Alberta was the kind of woman "who could make everything right by simply being there", Aileen says. "She was great fun too. One evening, we watched an old RAF boy on This is Your Life and mummy said, 'Oh, I danced with him!' After she died, my brother found her war diary. There were entries about being regularly told off by matron about her new hairstyles.

"There were dances every night and entries about all the men she partnered. Apparently, the boys thought my mother and her friends were 'first-raters'. Christopher said we better keep quiet about the diary, otherwise the RAF might want the medals back! I'd a great laugh at that but it was sad too . . . I just wished she was alive so I could tease her about it."

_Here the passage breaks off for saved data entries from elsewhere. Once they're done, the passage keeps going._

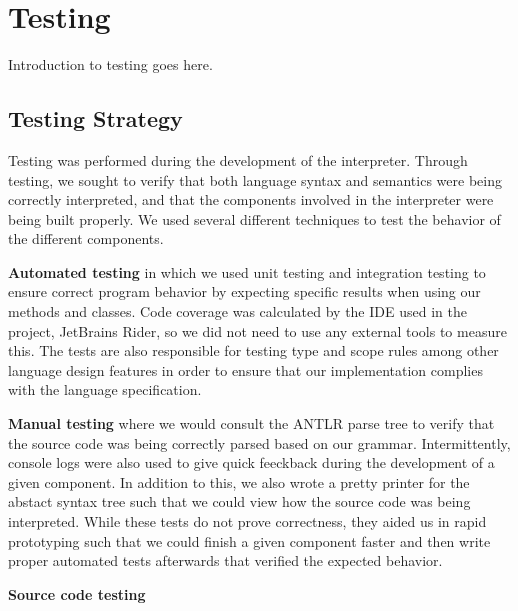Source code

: \chapter{Testing}

Introduction to testing goes here.

\section{Testing Strategy}
Testing was performed during the development of the \dazel{} interpreter. 
Through testing, we sought to verify that both language syntax and semantics were being correctly interpreted, and that the components involved in the interpreter were being built properly.
We used several different techniques to test the behavior of the different components. 

\textbf{Automated testing} in which we used unit testing and integration testing to ensure correct program behavior by expecting specific results when using our methods and classes. 
Code coverage was calculated by the IDE used in the project, JetBrains Rider, so we did not need to use any external tools to measure this\cite{rider_test_coverage}.
The tests are also responsible for testing type and scope rules among other language design features in order to ensure that our implementation complies with the language specification.

\textbf{Manual testing} where we would consult the ANTLR parse tree to verify that the source code was being correctly parsed based on our grammar. 
Intermittently, console logs were also used to give quick feeckback during the development of a given component.
In addition to this, we also wrote a pretty printer for the abstact syntax tree such that we could view how the source code was being interpreted.
While these tests do not prove correctness, they aided us in rapid prototyping such that we could finish a given component faster and then write proper automated tests afterwards that verified the expected behavior.  

\textbf{Source code testing}

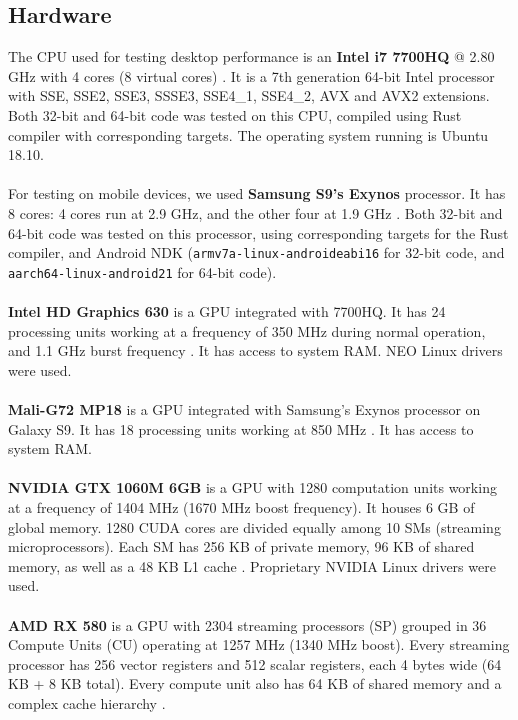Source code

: \subsection{Hardware}
The CPU used for testing desktop performance is an \textbf{Intel i7 7700HQ} @ 2.80 GHz with 4 cores (8 virtual cores) \cite{intel7700hq}. It is a 7th generation 64-bit Intel processor with SSE, SSE2, SSE3, SSSE3, SSE4\_1, SSE4\_2, AVX and AVX2 extensions. Both 32-bit and 64-bit code was tested on this CPU, compiled using Rust compiler with corresponding targets. The operating system running is Ubuntu 18.10.\\
\\
For testing on mobile devices, we used \textbf{Samsung S9's Exynos} processor. It has 8 cores: 4 cores run at 2.9 GHz, and the other four at 1.9 GHz \cite{exynos9810}. Both 32-bit and 64-bit code was tested on this processor, using corresponding targets for the Rust compiler, and Android NDK (\texttt{armv7a-linux-androideabi16} for 32-bit code, and \texttt{aarch64-linux-android21} for 64-bit code).\\
\\
\textbf{Intel HD Graphics 630} is a GPU integrated with 7700HQ. It has 24 processing units working at a frequency of 350 MHz during normal operation, and 1.1 GHz burst frequency \cite{intelhd630}. It has access to system RAM. NEO Linux drivers were used.\\
\\
\textbf{Mali-G72 MP18} is a GPU integrated with Samsung's Exynos processor on Galaxy S9. It has 18 processing units working at 850 MHz \cite{mali}. It has access to system RAM.\\
\\
\textbf{NVIDIA GTX 1060M 6GB} is a GPU with 1280 computation units working at a frequency of 1404 MHz (1670 MHz boost frequency). It houses 6 GB of global memory. 1280 CUDA cores are divided equally among 10 SMs (streaming microprocessors). Each SM has 256 KB of private memory, 96 KB of shared memory, as well as a 48 KB L1 cache \cite{nvidia1060}. Proprietary NVIDIA Linux drivers were used.\\
\\
\textbf{AMD RX 580} is a GPU with 2304 streaming processors (SP) grouped in 36 Compute Units (CU) operating at 1257 MHz (1340 MHz boost). Every streaming processor has 256 vector registers and 512 scalar registers, each 4 bytes wide (64 KB + 8 KB total). Every compute unit also has 64 KB of shared memory and a complex cache hierarchy \cite{amdrx580}.\\

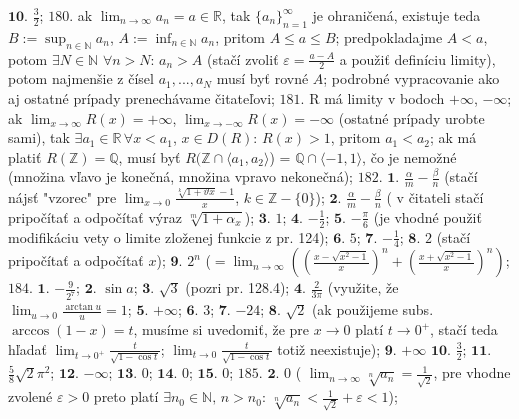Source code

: $\boldsymbol{10.}$ $ \frac{3}{2}$;
$\boxed{180.}$ ak $\lim_{n \to \infty} a_{n}=a \in \mathbb{R} $, tak $\lbrace a_{n} \rbrace_{n=1} ^{\infty}$ je ohraničená, existuje teda $ B:= \sup_{n\in \mathbb{N}}a_{n} $, $A:= \inf_{n\in \mathbb{N}}a_{n} $, pritom $A \leq a\leq B $; predpokladajme $ A < a $, potom $ \exists N \in \mathbb{N} $  $ \forall n>N: \, a_{n}>A $ (stačí zvoliť $\varepsilon= \frac{a-A}{2} $ a použiť definíciu limity), potom najmenšie z čísel $a_{1},...,a_{N} $ musí byť rovné $A $; podrobné vypracovanie ako aj ostatné prípady prenechávame čitateľovi;
$\boxed{181.}$ R má limity v bodoch $+\infty$, $-\infty$; ak $\lim_{x \to \infty} R(x)=+\infty$,   $\lim_{x \to -\infty} R(x)=-\infty$ (ostatné prípady urobte sami), tak  $\exists a_{1} \in \mathbb{R} \, \forall x < a_{1}$, $x\in D(R):\, R(x)>1$, pritom $a_{1}< a_{2} $; ak má platiť  $ R(\mathbb{Z})=\mathbb{Q} $, musí byť $R( \mathbb{Z} \cap \langle a_{1}, a_{2}\rangle$) = $ \mathbb{Q} \cap \langle-1,1 \rangle$, čo je nemožné (množina vľavo je konečná, množina vpravo nekonečná);
$\boxed{182.}$ $\boldsymbol{1.}$ $ \frac{\alpha}{m} -\frac{\beta}{n}$ (stačí nájsť "vzorec" pre $ \lim_{x \to 0}\frac{\sqrt[k]{1+\vartheta x}-1}{x}$, $k\in \mathbb{Z}- \lbrace 0 \rbrace $);
$\boldsymbol{2.}$ $ \frac{\alpha}{m} -\frac{\beta}{n}$ ( v čitateli stačí pripočítať a odpočítať výraz  $\sqrt[m]{1+\alpha_{x}}$);
$\boldsymbol{3.}$ $1 $;
$\boldsymbol{4.}$ $-\frac{1}{2} $; 
$\boldsymbol{5.}$ $-\frac{\pi}{6} $ (je vhodné použiť modifikáciu vety o limite zloženej funkcie z pr. 124);
$\boldsymbol{6.}$ $5$;
$\boldsymbol{7.}$ $-\frac{1}{4} $;
$\boldsymbol{8.}$ $2 $ (stačí pripočítať a odpočítať $x$);
$\boldsymbol{9.}$ $2^{n}$ ($= \lim_{n \to \infty}((\frac{x-\sqrt{x^{2}-1}}{x})^{n} + (\frac{x+\sqrt{x^{2}-1}}{x})^{n}) $;
$\boxed{184.}$ $\boldsymbol{1.}$ $-\frac{9}{2^{7}} $; 
$\boldsymbol{2.}$ $\sin a $; 
$\boldsymbol{3.}$ $\sqrt{3} $ (pozri pr. 128.4); 
$\boldsymbol{4.}$ $\frac{2}{3\pi} $ (využite, že   $\lim_{u \to 0}\frac{\arctan u}{u}=1$; 
$\boldsymbol{5.}$ $+\infty $;
$\boldsymbol{6.}$ $3 $;
$\boldsymbol{7.}$ $-24 $;
$\boldsymbol{8.}$ $\sqrt{2} $ (ak použijeme subs. $\arccos (1-x)=t$, musíme si uvedomiť, že pre $x\rightarrow 0$ platí $t\rightarrow 0^{+}$, stačí teda hľadať $\lim_{t \to 0^{+}}\frac{t}{\sqrt{1-\cos t}}$;  $\lim_{t \to 0}\frac{t}{\sqrt{1-\cos t}}$ totiž neexistuje);
$\boldsymbol{9.}$  $+\infty $
$\boldsymbol{10.}$  $\frac{3}{2} $;
$\boldsymbol{11.}$  $\frac{5}{8}\sqrt{2}\pi ^{2}$;
$\boldsymbol{12.}$  $-\infty $;
$\boldsymbol{13.}$  $0 $;
$\boldsymbol{14.}$  $0 $;
$\boldsymbol{15.}$  $0 $;
$\boxed{185.}$ $\boldsymbol{2.}$  $0 $ (  $\lim_{n \to \infty}\sqrt[n]{a_{n}}= \frac{1}{\sqrt{2}} $, pre vhodne zvolené  $\varepsilon > 0 $ preto platí $\exists n_{0} \in \mathbb{N}, \, n>n_{0} $: $\sqrt[n]{a_{n}}<\frac{1}{\sqrt{2}}+\varepsilon < 1$); 
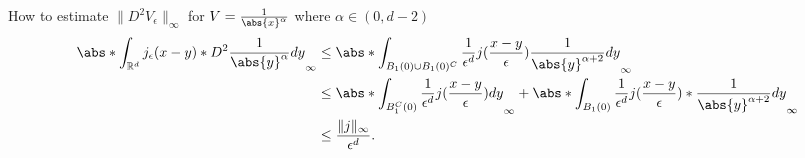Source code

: \begin{example}
  How to estimate  $\|D^2 V_\epsilon\|_{\infty} $  for $V = \frac{1}{\abs{x}^{\alpha } }$ where $\alpha  \in  (0,d-2)$
  \begin{align*}
    \abs*{\int_{\mathbb{R}^{d} }  j_{\epsilon}(x-y)*D^2 \frac{1}{\abs{y}^{\alpha } } dy}_{\infty} &\le \abs*{\int_{B_1(0) \cup B_1(0)^{C} } \frac{1}{\epsilon ^{d} } j(\frac{x-y}{\epsilon}) \frac{1}{\abs{y}^{\alpha +2} } dy }_{\infty} \\ 
                                                                                                  &\le  \abs*{\int_{B_1^{C}(0) } \frac{1}{\epsilon ^{d} } j(\frac{x-y}{\epsilon}) dy}_{\infty} + \abs*{\int_{B_1(0)} \frac{1}{\epsilon ^{d} } j(\frac{x-y}{\epsilon})*\frac{1}{\abs{y}^{\alpha +2} } dy}_{\infty}\\
                                                                                                  &\le  \frac{\|j\|_{\infty}}{\epsilon ^{d} } 
  .\end{align*}
\end{example}
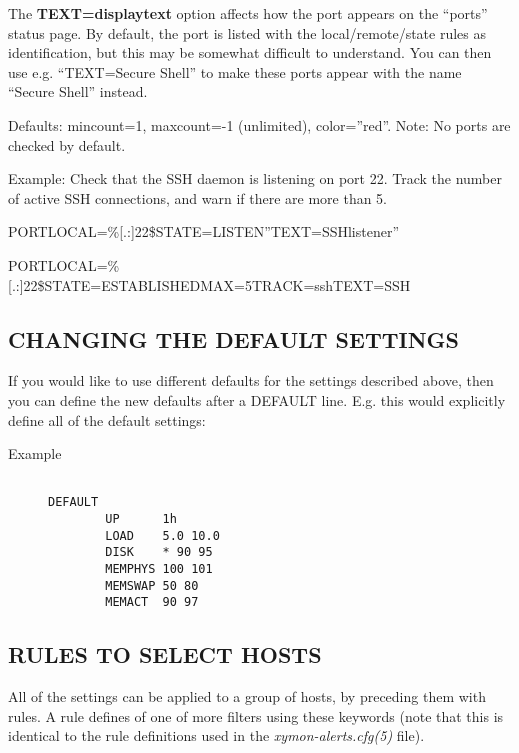   The \textbf{TEXT=displaytext}
 option affects how the port appears on the ``ports'' status page. By default, the port is listed with the local/remote/state rules as identification, but this may be somewhat difficult to understand. You can then use e.g. ``TEXT=Secure Shell'' to make these ports appear with the name ``Secure Shell'' instead. 


  Defaults: mincount=1, maxcount=-1 (unlimited), color=''red''. Note: No ports are checked by default. 


  Example: Check that the SSH daemon is listening on port 22. Track the number of active SSH connections, and warn if there are more than 5.  
 
PORTLOCAL=\%[.:]22\$STATE=LISTEN''TEXT=SSHlistener''  
 
PORTLOCAL=\%[.:]22\$STATE=ESTABLISHEDMAX=5TRACK=sshTEXT=SSH 


 
\subsection{CHANGING THE DEFAULT SETTINGS}
 If you would like to use different defaults for the settings
 described above, then you can define the new defaults after a DEFAULT
 line. E.g. this would explicitly define all of the default settings: 

\begin{description}

\item[Example]

\begin{verbatim}

DEFAULT
        UP      1h
        LOAD    5.0 10.0
        DISK    * 90 95
        MEMPHYS 100 101
        MEMSWAP 50 80
        MEMACT  90 97

\end{verbatim}


\end{description}


 


 
\subsection{RULES TO SELECT HOSTS}
 All of the settings can be applied to a group of hosts, by preceding them with rules. A rule defines of one of more filters using these keywords (note that this is identical to the rule definitions used in the \emph{xymon-alerts.cfg(5)}
 file). 


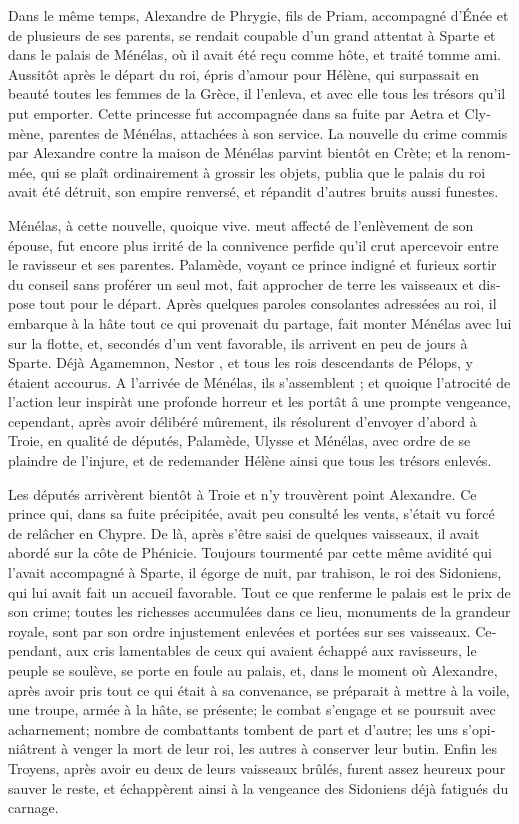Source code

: \documentclass{article}
\begin{document}
\begin{pages}
\begin{Leftside}
\begin{french}
Dans le même temps, Alexandre de Phrygie, fils de Priam, accompagné d'Énée  et de plusieurs de ses parents, se rendait coupable d'un grand attentat à Sparte et dans le palais de Ménélas, où il avait été reçu comme hôte, et traité tomme ami. Aussitôt après le départ du roi, épris d'amour pour Hélène, qui surpassait en beauté toutes les femmes de la Grèce, il l'enleva, et avec elle tous les trésors qu'il put emporter. Cette princesse fut accompagnée dans sa fuite par Aetra et Clymène, parentes de Ménélas, attachées à son service. La nouvelle du crime commis par Alexandre contre la maison de Ménélas parvint bientôt en Crète; et la renommée, qui se plaît ordinairement à grossir les objets, publia que le palais du roi avait été détruit, son empire renversé, et répandit d'autres bruits aussi funestes.

Ménélas, à cette nouvelle, quoique vive. meut affecté de l'enlèvement de son épouse, fut encore plus irrité de la connivence perfide qu'il crut apercevoir entre le ravisseur et ses parentes. Palamède, voyant ce prince indigné et furieux sortir du conseil sans proférer un seul mot, fait approcher de terre les vaisseaux et dispose tout pour le départ. Après quelques paroles consolantes adressées au roi, il embarque à la hâte tout ce qui provenait du partage, fait monter Ménélas avec lui sur la flotte, et, secondés d'un vent favorable, ils arrivent en peu de jours à Sparte. Déjà Agamemnon, Nestor , et tous les rois descendants de Pélops, y étaient accourus. A l'arrivée de Ménélas, ils s'assemblent ; et quoique l'atrocité de l'action leur inspiràt une profonde horreur et les portât â une prompte vengeance, cependant, après avoir délibéré mûrement, ils résolurent d'envoyer d'abord à Troie, en qualité de députés, Palamède, Ulysse et Ménélas, avec ordre de se plaindre de l'injure, et de redemander Hélène ainsi que tous les trésors enlevés.

Les députés arrivèrent bientôt à Troie et n'y trouvèrent point Alexandre. Ce prince qui, dans sa fuite précipitée, avait peu consulté les vents, s'était vu forcé de relâcher en Chypre. De là, après s'être saisi de quelques vaisseaux, il avait abordé sur la côte de Phénicie. Toujours tourmenté par cette même avidité qui l'avait accompagné à Sparte, il égorge de nuit, par trahison, le roi des Sidoniens, qui lui avait fait un accueil favorable. Tout ce que renferme le palais est le prix de son crime; toutes les richesses accumulées dans ce lieu, monuments de la grandeur royale, sont par son ordre injustement enlevées et portées sur ses vaisseaux. Cependant, aux cris lamentables de ceux qui avaient échappé aux ravisseurs, le peuple se soulève, se porte en foule au palais, et, dans le moment où Alexandre, après avoir pris tout ce qui était à sa convenance, se préparait à mettre à la voile, une troupe, armée à la hâte, se présente; le combat s'engage et se poursuit avec acharnement; nombre de combattants tombent de part et d'autre; les uns s'opiniâtrent à venger la mort de leur roi, les autres à conserver leur butin. Enfin les Troyens, après avoir eu deux de leurs vaisseaux brûlés, furent assez heureux pour sauver le reste, et échappèrent ainsi à la vengeance des Sidoniens déjà fatigués du carnage.


\end{french}
\end{Leftside}
\end{pages}
\end{document}
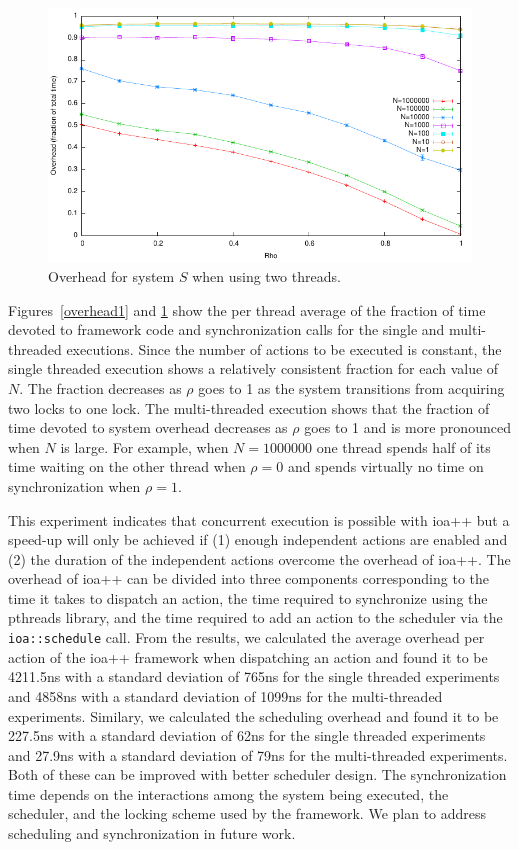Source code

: \begin{figure}
\center
\includegraphics[width=\columnwidth]{overhead2}
\caption{Overhead for system $S$ when using two threads.\label{overhead2}}
\end{figure}

Figures~\ref{overhead1} and \ref{overhead2} show the per thread average of the fraction of time devoted to framework code and synchronization calls for the single and multi-threaded executions.
Since the number of actions to be executed is constant, the single threaded execution shows a relatively consistent fraction for each value of $N$.
The fraction decreases as $\rho$ goes to 1 as the system transitions from acquiring two locks to one lock.
The multi-threaded execution shows that the fraction of time devoted to system overhead decreases as $\rho$ goes to 1 and is more pronounced when $N$ is large.
For example, when $N=1000000$ one thread spends half of its time waiting on the other thread when $\rho = 0$ and spends virtually no time on synchronization when $\rho = 1$.

This experiment indicates that concurrent execution is possible with ioa++ but a speed-up will only be achieved if (1) enough independent actions are enabled and (2) the duration of the independent actions overcome the overhead of ioa++.
The overhead of ioa++ can be divided into three components corresponding to the time it takes to dispatch an action, the time required to synchronize using the pthreads library, and the time required to add an action to the scheduler via the \verb+ioa::schedule+ call.
From the results, we calculated the average overhead per action of the ioa++ framework when dispatching an action and found it to be 4211.5ns with a standard deviation of 765ns for the single threaded experiments and 4858ns with a standard deviation of 1099ns for the multi-threaded experiments.
Similary, we calculated the scheduling overhead and found it to be 227.5ns with a standard deviation of 62ns for the single threaded experiments and 27.9ns with a standard deviation of 79ns for the multi-threaded experiments.
Both of these can be improved with better scheduler design.
The synchronization time depends on the interactions among the system being executed, the scheduler, and the locking scheme used by the framework.
We plan to address scheduling and synchronization in future work.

After the bombing, Aileen was off work 18 months. "I thought about suicide. It's not that I wanted to die, I just didn't want to be conscious.

The bereaved and injured were offered no counselling. There was all this talk about how marvellous we were, but no practical help."

Aileen opposes Sinn Fein in government.

She points to Paul Quinn's murder last week.

"I don't forgive the bombers because they've never repented, but I'm not bitter, " she says.

"My mother's tragedy was the way she died. Her killers' tragedy is the way they lived. For me, it's not a choice of either hating or forgiving . . . there's another point in the triangle."

Aileen never got to give her mother the tablecloth she'd been crocheting. But seven weeks after the bomb, on Christmas eve, Aileen arrived at Joan Wilson's door with tears in her eyes: "I'd lost my mother, Joan had lost her daughter. Mummy had been a nurse, Marie was a student nurse. I gave Joan the tablecloth. We, the ones left behind, found comfort in each other."